What is being asked
Whenever a line of the material contains the string "Source", it should be copied.

Provided material
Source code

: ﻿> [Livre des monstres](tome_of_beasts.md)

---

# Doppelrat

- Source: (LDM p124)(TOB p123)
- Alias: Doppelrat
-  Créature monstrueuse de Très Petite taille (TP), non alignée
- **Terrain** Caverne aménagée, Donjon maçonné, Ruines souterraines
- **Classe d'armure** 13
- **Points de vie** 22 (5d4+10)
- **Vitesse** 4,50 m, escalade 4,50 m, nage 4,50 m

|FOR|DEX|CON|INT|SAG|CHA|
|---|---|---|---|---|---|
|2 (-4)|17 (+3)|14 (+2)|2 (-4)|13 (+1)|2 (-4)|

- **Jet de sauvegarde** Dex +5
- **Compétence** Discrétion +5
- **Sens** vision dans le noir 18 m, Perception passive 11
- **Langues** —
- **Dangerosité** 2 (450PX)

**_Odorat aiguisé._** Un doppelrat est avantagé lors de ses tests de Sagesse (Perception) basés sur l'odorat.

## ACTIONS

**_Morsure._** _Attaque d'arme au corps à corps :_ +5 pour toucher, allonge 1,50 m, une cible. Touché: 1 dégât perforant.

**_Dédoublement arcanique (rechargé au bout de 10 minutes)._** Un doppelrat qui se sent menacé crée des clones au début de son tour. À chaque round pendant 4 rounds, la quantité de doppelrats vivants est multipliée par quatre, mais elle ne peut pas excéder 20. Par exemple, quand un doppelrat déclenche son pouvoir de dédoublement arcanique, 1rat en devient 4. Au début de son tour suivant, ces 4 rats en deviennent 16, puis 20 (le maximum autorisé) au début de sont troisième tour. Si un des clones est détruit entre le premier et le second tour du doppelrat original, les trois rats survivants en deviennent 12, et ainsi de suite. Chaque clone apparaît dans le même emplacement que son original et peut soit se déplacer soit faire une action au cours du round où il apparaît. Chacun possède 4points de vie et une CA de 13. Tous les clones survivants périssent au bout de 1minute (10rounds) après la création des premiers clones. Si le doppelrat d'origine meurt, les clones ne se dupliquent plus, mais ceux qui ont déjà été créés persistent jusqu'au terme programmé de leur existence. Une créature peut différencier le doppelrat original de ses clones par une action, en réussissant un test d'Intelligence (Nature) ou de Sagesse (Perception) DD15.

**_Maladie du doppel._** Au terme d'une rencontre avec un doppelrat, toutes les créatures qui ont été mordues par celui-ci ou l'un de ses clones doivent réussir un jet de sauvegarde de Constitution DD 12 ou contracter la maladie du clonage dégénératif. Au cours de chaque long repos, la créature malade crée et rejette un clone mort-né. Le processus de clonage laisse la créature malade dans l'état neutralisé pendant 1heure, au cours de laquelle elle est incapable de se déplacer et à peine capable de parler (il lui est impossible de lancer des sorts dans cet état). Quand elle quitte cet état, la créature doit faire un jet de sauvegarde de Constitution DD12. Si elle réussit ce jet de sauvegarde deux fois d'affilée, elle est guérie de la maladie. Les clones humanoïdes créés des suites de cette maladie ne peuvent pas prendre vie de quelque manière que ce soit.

Solution to this exercise
Source code
- Source: (LDM p124)(TOB p123)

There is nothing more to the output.